What to work on = Go through the following data and transcribe exactly the stretch of lines from the one holding "- Do we have to close a db in slick?" to the one holding "one trusted user.", both included.

Excerpted data =
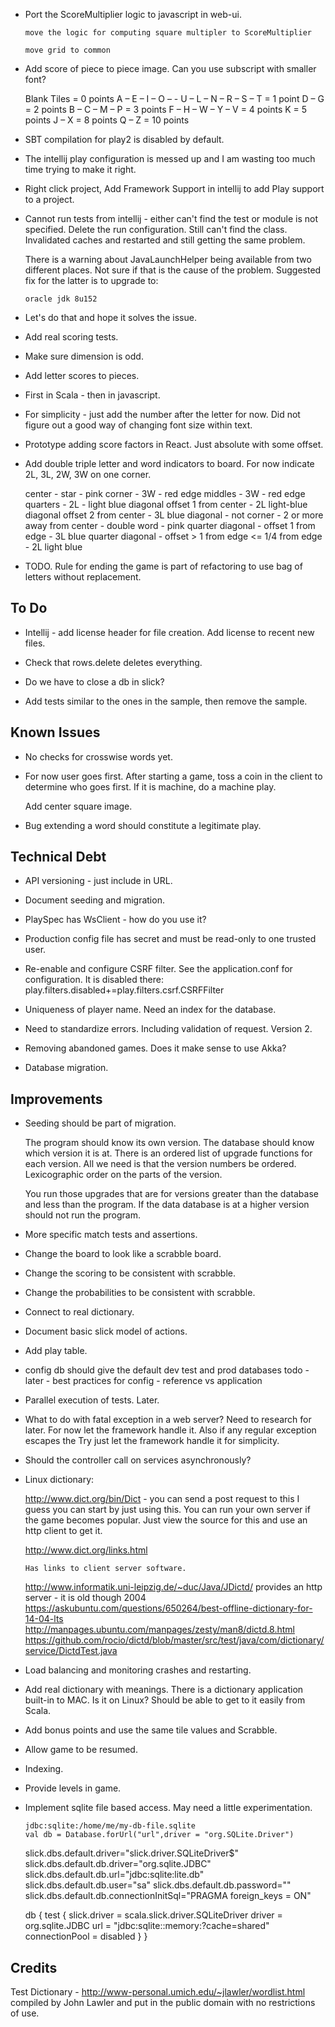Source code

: 
- Port the ScoreMultiplier logic to javascript in web-ui.

      move the logic for computing square multipler to ScoreMultiplier

      move grid to common

- Add score of piece to piece image. Can you use subscript
  with smaller font?

    Blank Tiles = 0 points
    A – E – I – O – - U – L – N – R – S – T = 1 point
    D – G = 2 points
    B – C – M – P = 3 points
    F – H – W – Y – V = 4 points
    K = 5 points
    J – X = 8 points
    Q – Z = 10 points

- SBT compilation for play2 is disabled by default.

- The intellij play configuration is messed up and I am wasting
  too much time trying to make it right. 

- Right click project, Add Framework Support in intellij to 
  add Play support to a project.

- Cannot run tests from intellij - either can't find the test
  or module is not specified. Delete the run configuration.
  Still can't find the class. Invalidated caches and restarted 
  and still getting the same problem.

  There is a warning about JavaLaunchHelper being available
  from two different places. Not sure if that is the cause 
  of the problem. Suggested fix for the latter is to upgrade 
  to:

      oracle jdk 8u152

- Let's do that and hope it solves the issue.

- Add real scoring tests.

- Make sure dimension is odd.

- Add letter scores to pieces.

- First in Scala - then in javascript.

- For simplicity - just add the number after the letter for now.
  Did not figure out a good way of changing font size within text.

- Prototype adding score factors in React. Just absolute with some 
  offset.

- Add double triple letter and word indicators to board.
  For now indicate 2L, 3L, 2W, 3W on one corner.

  center - star - pink
  corner - 3W - red
  edge middles - 3W - red
  edge quarters - 2L - light blue
  diagonal offset 1 from center - 2L light-blue
  diagonal offset 2 from center - 3L blue
  diagonal - not corner - 2 or more away from center - double word - pink
  quarter diagonal - offset 1 from edge - 3L blue
  quarter diagonal - offset > 1 from edge <= 1/4 from edge - 2L light blue

- TODO. Rule for ending the game is part of refactoring to use bag of letters
  without replacement.

## To Do

- Intellij - add license header for file creation.
  Add license to recent new files.

- Check that rows.delete deletes everything.

- Do we have to close a db in slick?

- Add tests similar to the ones in the sample, then remove the sample.

## Known Issues

- No checks for crosswise words yet.

- For now user goes first. After starting a game, toss a coin in the client 
  to determine who goes first. If it is machine, do a machine play.

  Add center square image.

- Bug extending a word should constitute a legitimate play.

## Technical Debt

- API versioning - just include in URL.

- Document seeding and migration.

- PlaySpec has WsClient - how do you use it?

- Production config file has secret and must be read-only to 
  one trusted user.

- Re-enable and configure CSRF filter. See the application.conf for configuration.
  It is disabled there: play.filters.disabled+=play.filters.csrf.CSRFFilter

- Uniqueness of player name. Need an index for the database.

- Need to standardize errors. Including validation of request. Version 2.

- Removing abandoned games. Does it make sense to use Akka?

- Database migration. 

## Improvements

- Seeding should be part of migration.

  The program should know its own version. The database should know which
  version it is at. There is an ordered list of upgrade functions
  for each version. All we need is that the version numbers be ordered.
  Lexicographic order on the parts of the version.

  You run those upgrades that are for versions greater than the database
  and less than the program. If the data database is at a higher version
  should not run the program.

- More specific match tests and assertions. 

- Change the board to look like a scrabble board.

- Change the scoring to be consistent with scrabble.

- Change the probabilities to be consistent with scrabble.

- Connect to real dictionary.

- Document basic slick model of actions.

- Add play table.

- config db should give the default dev test and prod databases
  todo - later - best practices for config - reference vs application

- Parallel execution of tests. Later.

- What to do with fatal exception in a web server? 
  Need to research for later. For now let the framework handle it.
  Also if any regular exception escapes the Try just let the framework handle
  it for simplicity.

- Should the controller call on services asynchronously? 

- Linux dictionary:

    http://www.dict.org/bin/Dict - you can send a post request to this
      I guess you can start by just using this. 
      You can run your own server if the game becomes popular.
      Just view the source for this and use an http client to get it.

    http://www.dict.org/links.html

      Has links to client server software.

    http://www.informatik.uni-leipzig.de/~duc/Java/JDictd/
      provides an http server - it is old though 2004
    https://askubuntu.com/questions/650264/best-offline-dictionary-for-14-04-lts
    http://manpages.ubuntu.com/manpages/zesty/man8/dictd.8.html
    https://github.com/rocio/dictd/blob/master/src/test/java/com/dictionary/service/DictdTest.java

- Load balancing and monitoring crashes and restarting.

- Add real dictionary with meanings. There is a dictionary application built-in 
  to MAC. Is it on Linux? Should be able to get to it easily from Scala.

- Add bonus points and use the same tile values and Scrabble.

- Allow game to be resumed.

- Indexing.

- Provide levels in game.

- Implement sqlite file based access. May need a little experimentation.

      jdbc:sqlite:/home/me/my-db-file.sqlite
      val db = Database.forUrl("url",driver = "org.SQLite.Driver")

    slick.dbs.default.driver="slick.driver.SQLiteDriver$"
    slick.dbs.default.db.driver="org.sqlite.JDBC"
    slick.dbs.default.db.url="jdbc:sqlite:lite.db"
    slick.dbs.default.db.user="sa"
    slick.dbs.default.db.password=""
    slick.dbs.default.db.connectionInitSql="PRAGMA foreign_keys = ON"

    db {
        test {
            slick.driver = scala.slick.driver.SQLiteDriver
            driver = org.sqlite.JDBC
            url = "jdbc:sqlite::memory:?cache=shared"
           connectionPool = disabled
       }
    }

## Credits

Test Dictionary - http://www-personal.umich.edu/~jlawler/wordlist.html
compiled by John Lawler and put in the public domain with no restrictions
of use.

Task output =
- Do we have to close a db in slick?

- Add tests similar to the ones in the sample, then remove the sample.

## Known Issues

- No checks for crosswise words yet.

- For now user goes first. After starting a game, toss a coin in the client 
  to determine who goes first. If it is machine, do a machine play.

  Add center square image.

- Bug extending a word should constitute a legitimate play.

## Technical Debt

- API versioning - just include in URL.

- Document seeding and migration.

- PlaySpec has WsClient - how do you use it?

- Production config file has secret and must be read-only to 
  one trusted user.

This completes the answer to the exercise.